__ABOUT THIS TASK__.
Search the entries below for the word "match", then copy each line in which it is found.

Dataset items:
-- Opening Marker --

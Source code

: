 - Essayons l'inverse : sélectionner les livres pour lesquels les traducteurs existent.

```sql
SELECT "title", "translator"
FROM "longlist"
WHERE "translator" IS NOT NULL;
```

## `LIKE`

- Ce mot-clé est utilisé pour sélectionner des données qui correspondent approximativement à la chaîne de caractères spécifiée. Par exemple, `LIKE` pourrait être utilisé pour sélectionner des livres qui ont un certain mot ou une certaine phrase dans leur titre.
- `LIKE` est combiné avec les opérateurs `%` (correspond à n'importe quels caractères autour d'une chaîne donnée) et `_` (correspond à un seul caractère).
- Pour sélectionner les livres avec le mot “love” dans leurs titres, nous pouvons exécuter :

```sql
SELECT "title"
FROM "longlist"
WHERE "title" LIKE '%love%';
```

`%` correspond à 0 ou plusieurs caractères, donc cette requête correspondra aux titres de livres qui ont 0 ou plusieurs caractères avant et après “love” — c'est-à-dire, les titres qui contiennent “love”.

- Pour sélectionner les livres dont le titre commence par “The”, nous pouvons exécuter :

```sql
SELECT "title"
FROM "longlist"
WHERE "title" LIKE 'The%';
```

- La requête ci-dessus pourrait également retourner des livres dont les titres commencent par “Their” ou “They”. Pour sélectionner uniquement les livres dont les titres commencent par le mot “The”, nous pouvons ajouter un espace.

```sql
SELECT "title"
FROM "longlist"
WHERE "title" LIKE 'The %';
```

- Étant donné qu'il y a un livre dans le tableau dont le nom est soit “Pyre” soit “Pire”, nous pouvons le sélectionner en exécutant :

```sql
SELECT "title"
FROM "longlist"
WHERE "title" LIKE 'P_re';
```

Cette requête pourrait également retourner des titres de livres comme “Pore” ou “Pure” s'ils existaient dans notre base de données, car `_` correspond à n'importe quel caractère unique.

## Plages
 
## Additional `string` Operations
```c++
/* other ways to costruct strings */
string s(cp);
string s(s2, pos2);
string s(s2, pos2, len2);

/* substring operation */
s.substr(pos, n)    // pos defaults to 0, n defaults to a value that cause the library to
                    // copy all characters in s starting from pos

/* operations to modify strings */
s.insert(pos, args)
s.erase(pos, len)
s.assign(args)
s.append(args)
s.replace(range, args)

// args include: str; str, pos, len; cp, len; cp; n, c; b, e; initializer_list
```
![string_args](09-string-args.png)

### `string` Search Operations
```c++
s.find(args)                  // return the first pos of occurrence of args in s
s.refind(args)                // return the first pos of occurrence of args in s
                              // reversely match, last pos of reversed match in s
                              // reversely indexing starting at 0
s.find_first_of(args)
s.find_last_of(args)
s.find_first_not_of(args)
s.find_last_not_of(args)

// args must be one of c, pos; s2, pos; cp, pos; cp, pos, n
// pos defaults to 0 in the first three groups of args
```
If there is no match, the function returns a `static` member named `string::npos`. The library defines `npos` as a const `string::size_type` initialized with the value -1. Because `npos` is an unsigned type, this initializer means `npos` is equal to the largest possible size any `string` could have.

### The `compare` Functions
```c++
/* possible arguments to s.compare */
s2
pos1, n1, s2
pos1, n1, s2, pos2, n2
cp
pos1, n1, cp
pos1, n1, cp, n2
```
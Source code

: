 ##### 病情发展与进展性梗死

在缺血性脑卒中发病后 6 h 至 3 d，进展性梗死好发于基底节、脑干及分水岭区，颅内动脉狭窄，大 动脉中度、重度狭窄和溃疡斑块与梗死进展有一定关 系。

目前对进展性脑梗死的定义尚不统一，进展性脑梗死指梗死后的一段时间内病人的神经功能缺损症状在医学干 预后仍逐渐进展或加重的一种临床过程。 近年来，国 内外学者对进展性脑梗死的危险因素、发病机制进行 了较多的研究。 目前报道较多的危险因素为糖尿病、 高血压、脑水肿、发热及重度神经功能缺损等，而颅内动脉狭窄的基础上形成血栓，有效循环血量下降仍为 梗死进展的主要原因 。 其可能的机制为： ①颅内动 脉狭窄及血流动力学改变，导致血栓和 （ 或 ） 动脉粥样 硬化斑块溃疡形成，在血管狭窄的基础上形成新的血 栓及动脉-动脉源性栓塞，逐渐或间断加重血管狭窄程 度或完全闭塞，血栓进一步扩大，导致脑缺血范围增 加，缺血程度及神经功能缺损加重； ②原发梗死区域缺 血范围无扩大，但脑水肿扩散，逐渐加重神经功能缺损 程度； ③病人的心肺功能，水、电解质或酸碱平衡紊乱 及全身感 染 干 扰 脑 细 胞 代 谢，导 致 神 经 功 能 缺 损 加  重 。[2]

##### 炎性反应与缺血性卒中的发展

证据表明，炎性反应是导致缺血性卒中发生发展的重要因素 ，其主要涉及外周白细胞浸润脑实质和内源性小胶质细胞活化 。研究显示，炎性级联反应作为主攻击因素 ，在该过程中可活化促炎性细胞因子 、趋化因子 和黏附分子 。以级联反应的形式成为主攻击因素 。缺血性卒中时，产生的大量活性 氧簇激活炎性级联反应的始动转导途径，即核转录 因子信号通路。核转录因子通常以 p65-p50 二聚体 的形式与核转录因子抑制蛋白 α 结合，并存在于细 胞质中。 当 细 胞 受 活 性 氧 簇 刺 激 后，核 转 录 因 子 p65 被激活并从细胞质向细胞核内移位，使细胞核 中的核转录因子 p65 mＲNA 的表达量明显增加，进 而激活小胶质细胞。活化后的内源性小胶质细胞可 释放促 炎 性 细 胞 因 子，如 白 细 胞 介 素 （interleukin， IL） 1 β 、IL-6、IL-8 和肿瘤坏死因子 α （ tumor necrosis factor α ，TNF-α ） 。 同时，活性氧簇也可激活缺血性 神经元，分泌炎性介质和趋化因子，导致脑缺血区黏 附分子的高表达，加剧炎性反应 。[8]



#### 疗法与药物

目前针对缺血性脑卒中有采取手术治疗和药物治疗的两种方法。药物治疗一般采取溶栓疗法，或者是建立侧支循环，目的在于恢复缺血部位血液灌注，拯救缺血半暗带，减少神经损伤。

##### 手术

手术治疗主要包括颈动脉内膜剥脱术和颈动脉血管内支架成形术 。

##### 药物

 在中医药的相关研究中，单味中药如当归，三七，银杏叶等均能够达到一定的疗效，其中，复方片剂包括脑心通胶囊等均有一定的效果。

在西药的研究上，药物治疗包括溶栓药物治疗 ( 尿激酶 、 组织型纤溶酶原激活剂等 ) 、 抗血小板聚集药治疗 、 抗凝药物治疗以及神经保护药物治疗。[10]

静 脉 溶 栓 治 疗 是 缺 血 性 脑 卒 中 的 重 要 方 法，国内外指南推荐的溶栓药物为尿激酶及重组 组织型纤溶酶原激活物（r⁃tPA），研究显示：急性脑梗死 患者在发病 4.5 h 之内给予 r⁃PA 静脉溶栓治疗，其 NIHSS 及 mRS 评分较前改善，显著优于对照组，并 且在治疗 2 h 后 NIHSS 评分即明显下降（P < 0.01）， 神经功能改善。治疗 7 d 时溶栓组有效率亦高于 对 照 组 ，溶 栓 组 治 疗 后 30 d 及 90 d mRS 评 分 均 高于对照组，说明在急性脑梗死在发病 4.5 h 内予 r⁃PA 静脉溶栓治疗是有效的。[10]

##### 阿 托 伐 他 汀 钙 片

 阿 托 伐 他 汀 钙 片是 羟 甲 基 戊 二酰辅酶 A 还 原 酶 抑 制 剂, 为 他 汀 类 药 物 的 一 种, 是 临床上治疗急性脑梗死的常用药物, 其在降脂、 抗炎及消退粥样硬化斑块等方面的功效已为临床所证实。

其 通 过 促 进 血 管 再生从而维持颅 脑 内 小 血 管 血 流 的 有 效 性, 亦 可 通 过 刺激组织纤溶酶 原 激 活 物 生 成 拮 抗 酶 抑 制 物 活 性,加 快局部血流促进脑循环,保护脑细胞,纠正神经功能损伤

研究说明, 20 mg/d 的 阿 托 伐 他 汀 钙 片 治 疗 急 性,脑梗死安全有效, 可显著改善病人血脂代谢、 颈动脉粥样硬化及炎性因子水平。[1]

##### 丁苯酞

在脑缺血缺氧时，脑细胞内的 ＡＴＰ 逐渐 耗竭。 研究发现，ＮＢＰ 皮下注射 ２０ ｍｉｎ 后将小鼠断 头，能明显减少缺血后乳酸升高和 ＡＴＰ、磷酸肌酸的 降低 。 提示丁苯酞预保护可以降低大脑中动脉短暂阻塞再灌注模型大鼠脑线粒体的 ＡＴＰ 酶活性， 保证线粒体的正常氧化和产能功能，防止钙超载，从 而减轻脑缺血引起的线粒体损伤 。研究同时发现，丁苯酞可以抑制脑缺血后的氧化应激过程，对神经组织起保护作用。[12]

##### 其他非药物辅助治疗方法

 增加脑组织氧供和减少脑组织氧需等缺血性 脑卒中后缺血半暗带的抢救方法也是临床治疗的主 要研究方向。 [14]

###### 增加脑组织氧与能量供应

-- Closing Marker --

__TASK RESPONSE__.
                              // reversely match, last pos of reversed match in s
If there is no match, the function returns a `static` member named `string::npos`. The library defines `npos` as a const `string::size_type` initialized with the value -1. Because `npos` is an unsigned type, this initializer means `npos` is equal to the largest possible size any `string` could have.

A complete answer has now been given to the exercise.